Washington, DC--The Optical Society (OSA) Board of Directors has elected Donald B. Keck as its newest Honorary Member, chosen for his “breakthrough contributions to the field of optical communications, including the invention of the first low-loss optical fiber, and for a history of service to OSA.” Being named to the OSA’s most distinguished membership status, Keck joins a group of 44 Honorary Members elected since its founding in 1916.

Keck studied physics at Michigan State University (Lansing, MI), earning a bachelor’s in 1962, a master’s in 1964, and a Ph.D. in 1967. After completing his studies, Keck spent 34 years at Corning (Corning, NY), ultimately serving as the company's corporate VP of science and technology and the director of office of research. He was recruited by the company specifically to work on the issue of optical loss in glass.

At Corning, Keck, along with co-inventors Robert Maurer and Peter Schultz, developed the first low-loss optical fiber suitable for wide-spread use in telecommunications. Virtually all long-distance communications traffic today is carried over optical fiber, both on land and under the sea. More than 1.6 billion kilometers of optical fiber encircle the world, providing the heart of today’s telecommunication network. Keck co-invented the inside vapor (IV) deposition process and the outside vapor (OV) deposition process for making fiber. The OV process ultimately became the leading method for the manufacture of fibers. As the telecommunications field grew, so did Keck’s impact. He later invented technologies for fiber splitters and couplers.

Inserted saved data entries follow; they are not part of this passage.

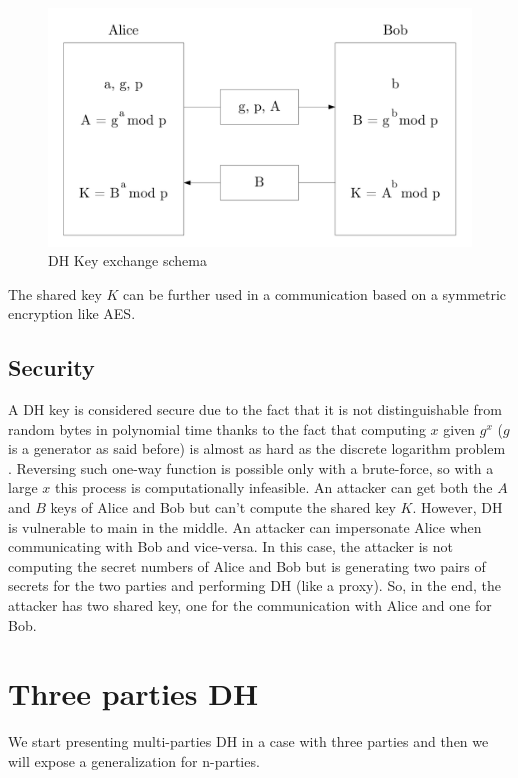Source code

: \documentclass[11pt]{article}
\begin{document}
\begin{figure}[!ht]
    \centering
    \includegraphics[width=1\textwidth]{dhimg-hw4-1692419}
    \caption{DH Key exchange schema}
    \label{fig:dhimg}
\end{figure}

The shared key $K$ can be further used in a communication based on a symmetric encryption like AES. 

\subsection{Security}

A DH key is considered secure due to the fact that it is not distinguishable from random bytes in polynomial time thanks to the fact that computing $x$ given $g^x$ ($g$ is a generator as said before) is almost as hard as the discrete logarithm problem \cite{discrete}.
Reversing such one-way function is possible only with a brute-force, so with a large $x$ this process is computationally infeasible. An attacker can get both the $A$ and $B$ keys of Alice and Bob but can't compute the shared key $K$.
However, DH is vulnerable to main in the middle. An attacker can impersonate Alice when communicating with Bob and vice-versa. In this case, the attacker is not computing the secret numbers of Alice and Bob but is generating two pairs of secrets for the two parties and performing DH (like a proxy). So, in the end, the attacker has two shared key, one for the communication with Alice and one for Bob.

\section{Three parties DH}

We start presenting multi-parties DH in a case with three parties and then we will expose a generalization for n-parties.
\end{document}
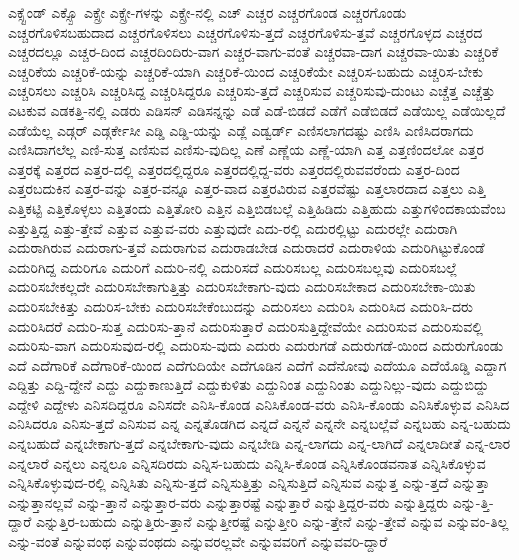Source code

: {ಎಕ್ಸ್ಟೆಂಡ್
ಎಕ್ಸ್ಪೊ
ಎಕ್ಸ್ರೇ
ಎಕ್ಸ್ರೇ-ಗಳನ್ನು
ಎಕ್ಸ್ರೇ-ನಲ್ಲಿ
ಎಚ್
ಎಚ್ಚರ
ಎಚ್ಚರಗೊಂಡ
ಎಚ್ಚರಗೊಂಡು
ಎಚ್ಚರಗೊಳಿಸಬಹುದಾದ
ಎಚ್ಚರಗೊಳಿಸಲು
ಎಚ್ಚರಗೊಳಿಸು-ತ್ತದೆ
ಎಚ್ಚರಗೊಳಿಸು-ತ್ತವೆ
ಎಚ್ಚರಗೊಳ್ಳದ
ಎಚ್ಚರದ
ಎಚ್ಚರದಲ್ಲೂ
ಎಚ್ಚರ-ದಿಂದ
ಎಚ್ಚರದಿಂದಿರು-ವಾಗ
ಎಚ್ಚರ-ವಾಗು-ವಂತೆ
ಎಚ್ಚರವಾ-ದಾಗ
ಎಚ್ಚರವಾ-ಯಿತು
ಎಚ್ಚರಿಕೆ
ಎಚ್ಚರಿಕೆಯ
ಎಚ್ಚರಿಕೆ-ಯನ್ನು
ಎಚ್ಚರಿಕೆ-ಯಾಗಿ
ಎಚ್ಚರಿಕೆ-ಯಿಂದ
ಎಚ್ಚರಿಕೆಯೇ
ಎಚ್ಚರಿಸ-ಬಹುದು
ಎಚ್ಚರಿಸ-ಬೇಕು
ಎಚ್ಚರಿಸಲು
ಎಚ್ಚರಿಸಿ
ಎಚ್ಚರಿಸಿದ್ದ
ಎಚ್ಚರಿಸಿದ್ದರೂ
ಎಚ್ಚರಿಸು-ತ್ತದೆ
ಎಚ್ಚರಿಸುವ
ಎಚ್ಚರಿಸುವು-ದುಂಟು
ಎಚ್ಚೆತ್ತ
ಎಚ್ಚೆತ್ತು
ಎಟಕುವ
ಎಡಕತ್ತಿ-ನಲ್ಲಿ
ಎಡರು
ಎಡಿಸನ್
ಎಡಿಸನ್ನನ್ನು
ಎಡೆ
ಎಡೆ-ಬಿಡದೆ
ಎಡೆಗೆ
ಎಡೆಬಿಡದೆ
ಎಡೆಯಿಲ್ಲ
ಎಡೆಯಿಲ್ಲದೆ
ಎಡೆಯೆಲ್ಲ
ಎಡ್ಗರ್
ಎಡ್ಗರ್ಕೇಸೀ
ಎಡ್ಡಿ
ಎಡ್ಡಿ-ಯನ್ನು
ಎಡ್ಲೆ
ಎಡ್ವರ್ಡ್
ಎಣಿಸಲಾಗದಷ್ಟು
ಎಣಿಸಿ
ಎಣಿಸಿದರಾಗದು
ಎಣಿಸಿದಾಗಲೆಲ್ಲ
ಎಣಿ-ಸುತ್ತ
ಎಣಿಸುವ
ಎಣಿಸು-ವುದಿಲ್ಲ
ಎಣೆ
ಎಣ್ಣೆಯ
ಎಣ್ಣೆ-ಯಾಗಿ
ಎತ್ತ
ಎತ್ತಣಿಂದಲೋ
ಎತ್ತರ
ಎತ್ತರಕ್ಕೆ
ಎತ್ತರದ
ಎತ್ತರ-ದಲ್ಲಿ
ಎತ್ತರದಲ್ಲಿದ್ದರೂ
ಎತ್ತರದಲ್ಲಿದ್ದ-ವರು
ಎತ್ತರದಲ್ಲಿರುವವರೆಂದು
ಎತ್ತರ-ದಿಂದ
ಎತ್ತರಬದುಕಿನ
ಎತ್ತರ-ವನ್ನು
ಎತ್ತರ-ವನ್ನೂ
ಎತ್ತರ-ವಾದ
ಎತ್ತರವಿರುವ
ಎತ್ತರವೆಷ್ಟು
ಎತ್ತಲಾರದಾದ
ಎತ್ತಲು
ಎತ್ತಿ
ಎತ್ತಿಕಟ್ಟಿ
ಎತ್ತಿಕೊಳ್ಳಲು
ಎತ್ತಿತಂದು
ಎತ್ತಿತೋರಿ
ಎತ್ತಿನ
ಎತ್ತಿಬಿಡಬಲ್ಲೆ
ಎತ್ತಿಹಿಡಿದು
ಎತ್ತಿಹುದು
ಎತ್ತುಗಳಿಂದಕಾಯವೆಂಬ
ಎತ್ತುತ್ತಿದ್ದ
ಎತ್ತು-ತ್ತೇವೆ
ಎತ್ತುವ
ಎತ್ತುವ-ವರು
ಎತ್ತುವುದೇ
ಎದು-ರಲ್ಲಿ
ಎದುರಲ್ಲಿಟ್ಟು
ಎದುರಲ್ಲೇ
ಎದುರಾಗಿ
ಎದುರಾಗಿರುವ
ಎದುರಾಗು-ತ್ತವೆ
ಎದುರಾಗುವ
ಎದುರಾಡಬೇಡ
ಎದುರಾದರೆ
ಎದುರಾಳಿಯ
ಎದುರಿಗಿಟ್ಟುಕೊಂಡೆ
ಎದುರಿಗಿದ್ದ
ಎದುರಿಗೂ
ಎದುರಿಗೆ
ಎದುರಿ-ನಲ್ಲಿ
ಎದುರಿಸದೆ
ಎದುರಿಸಬಲ್ಲ
ಎದುರಿಸಬಲ್ಲವು
ಎದುರಿಸಬಲ್ಲೆ
ಎದುರಿಸಬೇಕಲ್ಲದೇ
ಎದುರಿಸಬೇಕಾಗುತ್ತಿತ್ತು
ಎದುರಿಸಬೇಕಾಗು-ವುದು
ಎದುರಿಸಬೇಕಾದ
ಎದುರಿಸಬೇಕಾ-ಯಿತು
ಎದುರಿಸಬೇಕಿತ್ತು
ಎದುರಿಸ-ಬೇಕು
ಎದುರಿಸಬೇಕೆಂಬುದನ್ನು
ಎದುರಿಸಲು
ಎದುರಿಸಿ
ಎದುರಿಸಿದ
ಎದುರಿಸಿ-ದರು
ಎದುರಿಸಿದರೆ
ಎದುರಿ-ಸುತ್ತ
ಎದುರಿಸು-ತ್ತಾನೆ
ಎದುರಿಸುತ್ತಾರೆ
ಎದುರಿಸುತ್ತಿದ್ದೇವೆಯೇ
ಎದುರಿಸುವ
ಎದುರಿಸುವಲ್ಲಿ
ಎದುರಿಸು-ವಾಗ
ಎದುರಿಸುವುದ-ರಲ್ಲಿ
ಎದುರಿಸು-ವುದು
ಎದುರು
ಎದುರುಗಡೆ
ಎದುರುಗಡೆ-ಯಿಂದ
ಎದುರುಗೊಂಡು
ಎದೆ
ಎದೆಗಾರಿಕೆ
ಎದೆಗಾರಿಕೆ-ಯಿಂದ
ಎದೆಗುದಿಯೇ
ಎದೆಗೂಡಿನ
ಎದೆಗೆ
ಎದೆನೋವು
ಎದೆಯೂ
ಎದೆಯೊಡ್ಡಿ
ಎದ್ದಾಗ
ಎದ್ದಿತ್ತು
ಎದ್ದಿ-ದ್ದೇನೆ
ಎದ್ದು
ಎದ್ದುಕಾಣುತ್ತಿದೆ
ಎದ್ದುಕುಳಿತು
ಎದ್ದುನಿಂತ
ಎದ್ದುನಿಂತು
ಎದ್ದುನಿಲ್ಲು-ವುದು
ಎದ್ದುಬಿದ್ದು
ಎದ್ದೇಳಿ
ಎದ್ದೇಳು
ಎನಿಸದಿದ್ದರೂ
ಎನಿಸದೇ
ಎನಿಸಿ-ಕೊಂಡ
ಎನಿಸಿಕೊಂಡ-ವರು
ಎನಿಸಿ-ಕೊಂಡು
ಎನಿಸಿಕೊಳ್ಳುವ
ಎನಿಸಿದ
ಎನಿಸಿದರೂ
ಎನಿಸು-ತ್ತದೆ
ಎನಿಸುವ
ಎನ್ನ
ಎನ್ನತೊಡಗಿದ
ಎನ್ನದೆ
ಎನ್ನನೆ
ಎನ್ನನೇ
ಎನ್ನಬಲ್ಲೆವೆ
ಎನ್ನಬಹು
ಎನ್ನ-ಬಹುದು
ಎನ್ನಬಹುದೆ
ಎನ್ನಬೇಕಾಗು-ತ್ತದೆ
ಎನ್ನಬೇಕಾಗು-ವುದು
ಎನ್ನಬೇಡಿ
ಎನ್ನ-ಲಾಗದು
ಎನ್ನ-ಲಾಗಿದೆ
ಎನ್ನಲಾದೀತೆ
ಎನ್ನ-ಲಾರ
ಎನ್ನಲಾರೆ
ಎನ್ನಲು
ಎನ್ನಲೂ
ಎನ್ನಿಸದಿರದು
ಎನ್ನಿಸ-ಬಹುದು
ಎನ್ನಿಸಿ-ಕೊಂಡ
ಎನ್ನಿಸಿಕೊಂಡವನಾತ
ಎನ್ನಿಸಿಕೊಳ್ಳುವ
ಎನ್ನಿಸಿಕೊಳ್ಳುವುದ-ರಲ್ಲಿ
ಎನ್ನಿಸಿತು
ಎನ್ನಿಸು-ತ್ತದೆ
ಎನ್ನಿಸುತ್ತಿತ್ತು
ಎನ್ನಿಸುತ್ತಿದೆ
ಎನ್ನಿಸುವ
ಎನ್ನುತ್ತ
ಎನ್ನು-ತ್ತದೆ
ಎನ್ನುತ್ತಾ
ಎನ್ನುತ್ತಾನಲ್ಲವೆ
ಎನ್ನು-ತ್ತಾನೆ
ಎನ್ನುತ್ತಾರ-ವರು
ಎನ್ನುತ್ತಾರಷ್ಟೆ
ಎನ್ನುತ್ತಾರೆ
ಎನ್ನುತ್ತಿದ್ದರ-ವರು
ಎನ್ನುತ್ತಿದ್ದರು
ಎನ್ನು-ತ್ತಿ-ದ್ದಾರೆ
ಎನ್ನುತ್ತಿರ-ಬಹುದು
ಎನ್ನುತ್ತಿರು-ತ್ತಾನೆ
ಎನ್ನುತ್ತೀರಷ್ಟೆ
ಎನ್ನುತ್ತೀರಿ
ಎನ್ನು-ತ್ತೇನೆ
ಎನ್ನು-ತ್ತೇವೆ
ಎನ್ನುವ
ಎನ್ನುವಂ-ತಿಲ್ಲ
ಎನ್ನು-ವಂತೆ
ಎನ್ನುವಂಥ
ಎನ್ನುವಂಥದು
ಎನ್ನುವರಲ್ಲವೇ
ಎನ್ನುವವರಿಗೆ
ಎನ್ನುವವರಿ-ದ್ದಾರೆ
}
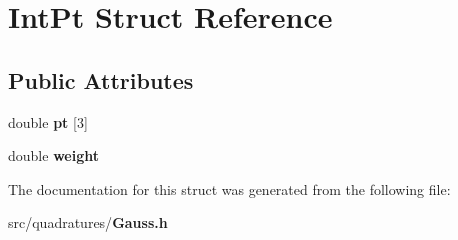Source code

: \section{Int\-Pt Struct Reference}
\label{structIntPt}
\subsection*{Public Attributes}
\begin{DoxyCompactItemize}
\item 
double {\bfseries pt} [3]\label{structIntPt_a4557d4d7289dbe7306ff39bbfee54843}

\item 
double {\bfseries weight}\label{structIntPt_a4e5c6b74864d7f3f9fd984379e44ea5f}

\end{DoxyCompactItemize}


The documentation for this struct was generated from the following file\-:\begin{DoxyCompactItemize}
\item 
src/quadratures/{\bf Gauss.\-h}\end{DoxyCompactItemize}
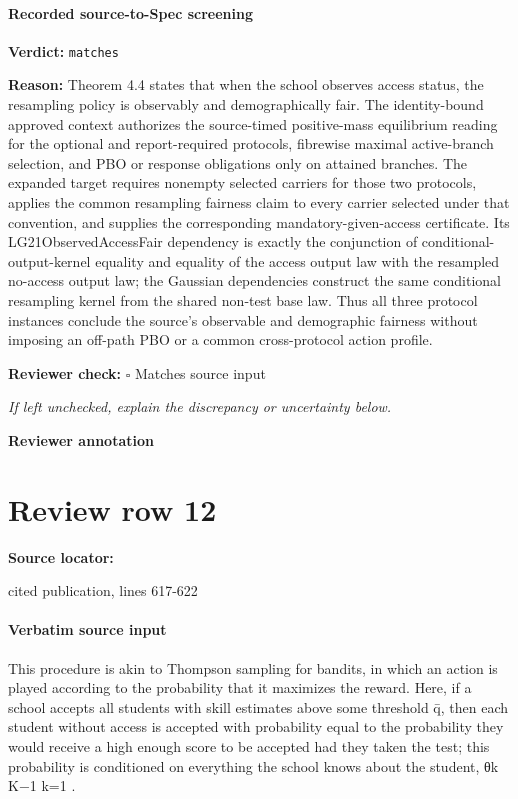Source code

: \documentclass[10pt]{article}
\newcommand{\reviewerbox}{%
  \par\noindent\fbox{\parbox{0.96\linewidth}{\rule{0pt}{0.38in}}}\par
}
\newcommand{\reviewmatch}[1]{%
  \par\noindent\textbf{Reviewer check:} $\square$\; #1\par
  \noindent\emph{If left unchecked, explain the discrepancy or uncertainty below.}\par
}
\begin{document}
\paragraph{Recorded source-to-Spec screening}
\textbf{Verdict:} \texttt{matches}
\\
{\raggedright
\textbf{Reason:} Theorem 4.\allowbreak{}4 states that when the school observes access status, the resampling policy is observably and demographically fair.\allowbreak{} The identity-\allowbreak{}bound approved context authorizes the source-\allowbreak{}timed positive-\allowbreak{}mass equilibrium reading for the optional and report-\allowbreak{}required protocols, fibrewise maximal active-\allowbreak{}branch selection, and PBO or response obligations only on attained branches.\allowbreak{} The expanded target requires nonempty selected carriers for those two protocols, applies the common resampling fairness claim to every carrier selected under that convention, and supplies the corresponding mandatory-\allowbreak{}given-\allowbreak{}access certificate.\allowbreak{} Its LG21ObservedAccessFair dependency is exactly the conjunction of conditional-\allowbreak{}output-\allowbreak{}kernel equality and equality of the access output law with the resampled no-\allowbreak{}access output law;\allowbreak{} the Gaussian dependencies construct the same conditional resampling kernel from the shared non-\allowbreak{}test base law.\allowbreak{} Thus all three protocol instances conclude the source's observable and demographic fairness without imposing an off-\allowbreak{}path PBO or a common cross-\allowbreak{}protocol action profile.\allowbreak{}
\par}
\reviewmatch{Matches source input}
\noindent\textbf{Reviewer annotation}\par
\reviewerbox
\clearpage
\hypertarget{source-claim-04dd258ca7c3223a}{}
\section*{Review row 12}
\textbf{Source locator:} {\footnotesize\raggedright cited publication, lines 617-\allowbreak{}622\par}
\paragraph{Verbatim source input}
\begin{ReviewVerbatim}
This procedure is akin to Thompson sampling for bandits, in which an action is played according
to the probability that it maximizes the reward. Here, if a school accepts all students with skill
estimates above some threshold q̄, then each student without access is accepted with probability
equal to the probability they would receive a high enough score to be accepted had they taken the
test; this probability is conditioned on everything the school knows about the student, {θk }K−1
k=1 .
\end{ReviewVerbatim}
\end{document}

Keck, who holds 36 U.S. patents, has been recognized through numerous prestigious awards, including the President’s National Medal of Technology, the U.S. Department of Commerce American Innovator Award, the OSA/IEEE John Tyndall Award, and membership in the National Inventors Hall of Fame and the National Academy of Engineering. Keck is an OSA Fellow and has been an active member of the society since 1963, including serving on the OSA Board of Directors from 1996-1997 and as editor for the Journal of Lightwave Technology from 1989-1994. He received an honorary doctorate from Rensselaer Polytechnic Institute (Troy, NY) in 2004 and a Distinguished Alumnus Award from his alma mater in 1996.